Collected data:

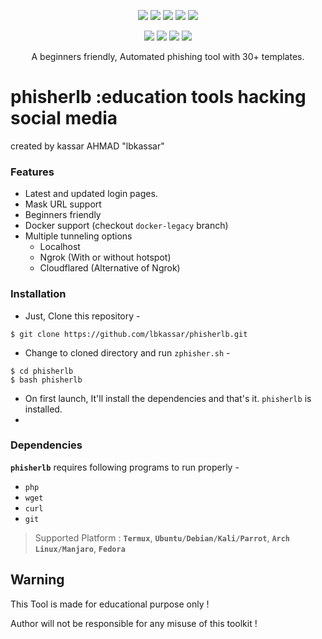 
<p align="center">
  <img src="https://img.shields.io/badge/Version-2.2-green?style=for-the-badge">
  <img src="https://img.shields.io/github/license/htr-tech/phisherLB?style=for-the-badge">
  <img src="https://img.shields.io/github/stars/htr-tech/phisherLB?style=for-the-badge">
  <img src="https://img.shields.io/github/issues/htr-tech/phisherLB?color=red&style=for-the-badge">
  <img src="https://img.shields.io/github/forks/htr-tech/phisherLB?color=teal&style=for-the-badge">
</p>

<p align="center">
  <img src="https://img.shields.io/badge/Author-HTR--Tech-cyan?style=flat-square">
  <img src="https://img.shields.io/badge/Open%20Source-Yes-cyan?style=flat-square">
  <img src="https://img.shields.io/badge/MADE%20IN-LIBANON-green?colorA=%23ff0000&colorB=%23017e40&style=flat-square">
  <img src="https://img.shields.io/badge/Written%20In-Bash-cyan?style=flat-square">
</p>

<p align="center">A beginners friendly, Automated phishing tool with 30+ templates.</p>

# phisherlb :education tools hacking social media 
created by kassar  AHMAD "lbkassar"

### Features

- Latest and updated login pages.
- Mask URL support 
- Beginners friendly
- Docker support (checkout `docker-legacy` branch)
- Multiple tunneling options
  - Localhost
  - Ngrok (With or without hotspot)
  - Cloudflared (Alternative of Ngrok) 



### Installation

- Just, Clone this repository -
```
$ git clone https://github.com/lbkassar/phisherlb.git
```

- Change to cloned directory and run `zphisher.sh` -
```
$ cd phisherlb
$ bash phisherlb
```

- On first launch, It'll install the dependencies and that's it. `phisherlb` is installed.
-
### Dependencies

**`phisherlb`** requires following programs to run properly - 
- `php`
- `wget`
- `curl`
- `git`

> Supported Platform : **`Termux`**, **`Ubuntu/Debian/Kali/Parrot`**, **`Arch Linux/Manjaro`**, **`Fedora`**


## Warning
This Tool is made for educational purpose only !

Author will not be responsible for any misuse of this toolkit !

◆ About this exercise: No lines before the one containing "requires following programs" belong in the answer; write out that line and each one after it exactly, through the end of the records.

◆ Task response:
**`phisherlb`** requires following programs to run properly - 
- `php`
- `wget`
- `curl`
- `git`

> Supported Platform : **`Termux`**, **`Ubuntu/Debian/Kali/Parrot`**, **`Arch Linux/Manjaro`**, **`Fedora`**


## Warning
This Tool is made for educational purpose only !

Author will not be responsible for any misuse of this toolkit !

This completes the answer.